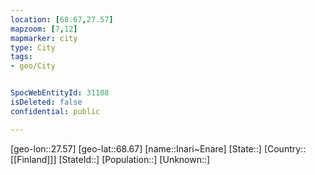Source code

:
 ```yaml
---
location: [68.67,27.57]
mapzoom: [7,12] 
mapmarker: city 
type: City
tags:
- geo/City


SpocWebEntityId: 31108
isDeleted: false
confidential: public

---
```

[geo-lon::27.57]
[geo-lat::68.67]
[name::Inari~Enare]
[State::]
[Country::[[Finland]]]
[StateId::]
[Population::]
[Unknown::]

---

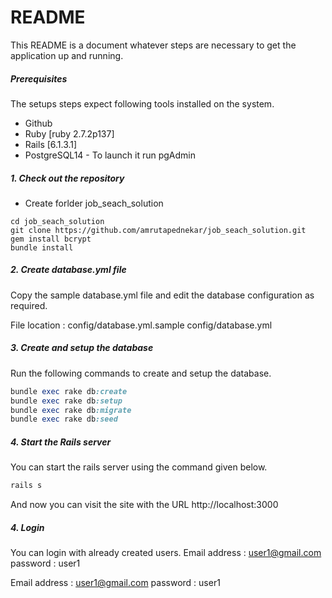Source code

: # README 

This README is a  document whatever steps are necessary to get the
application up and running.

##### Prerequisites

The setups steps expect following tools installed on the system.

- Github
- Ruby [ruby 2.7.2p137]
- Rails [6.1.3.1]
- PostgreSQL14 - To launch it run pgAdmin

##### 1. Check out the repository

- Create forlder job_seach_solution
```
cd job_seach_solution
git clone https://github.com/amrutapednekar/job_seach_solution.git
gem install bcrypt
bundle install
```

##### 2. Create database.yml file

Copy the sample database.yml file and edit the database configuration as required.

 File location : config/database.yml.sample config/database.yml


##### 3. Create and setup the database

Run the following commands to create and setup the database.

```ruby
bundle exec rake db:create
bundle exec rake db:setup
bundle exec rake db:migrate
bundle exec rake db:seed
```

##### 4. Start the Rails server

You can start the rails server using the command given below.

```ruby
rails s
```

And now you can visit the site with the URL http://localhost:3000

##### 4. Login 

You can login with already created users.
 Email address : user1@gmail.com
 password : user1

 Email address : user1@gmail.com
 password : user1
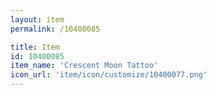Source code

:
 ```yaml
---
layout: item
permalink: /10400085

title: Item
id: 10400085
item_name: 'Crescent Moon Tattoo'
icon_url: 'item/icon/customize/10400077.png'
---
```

TASK GOAL: The reply should consist solely of the number of lines in the records that include "exec".

WORKED SOLUTION: 4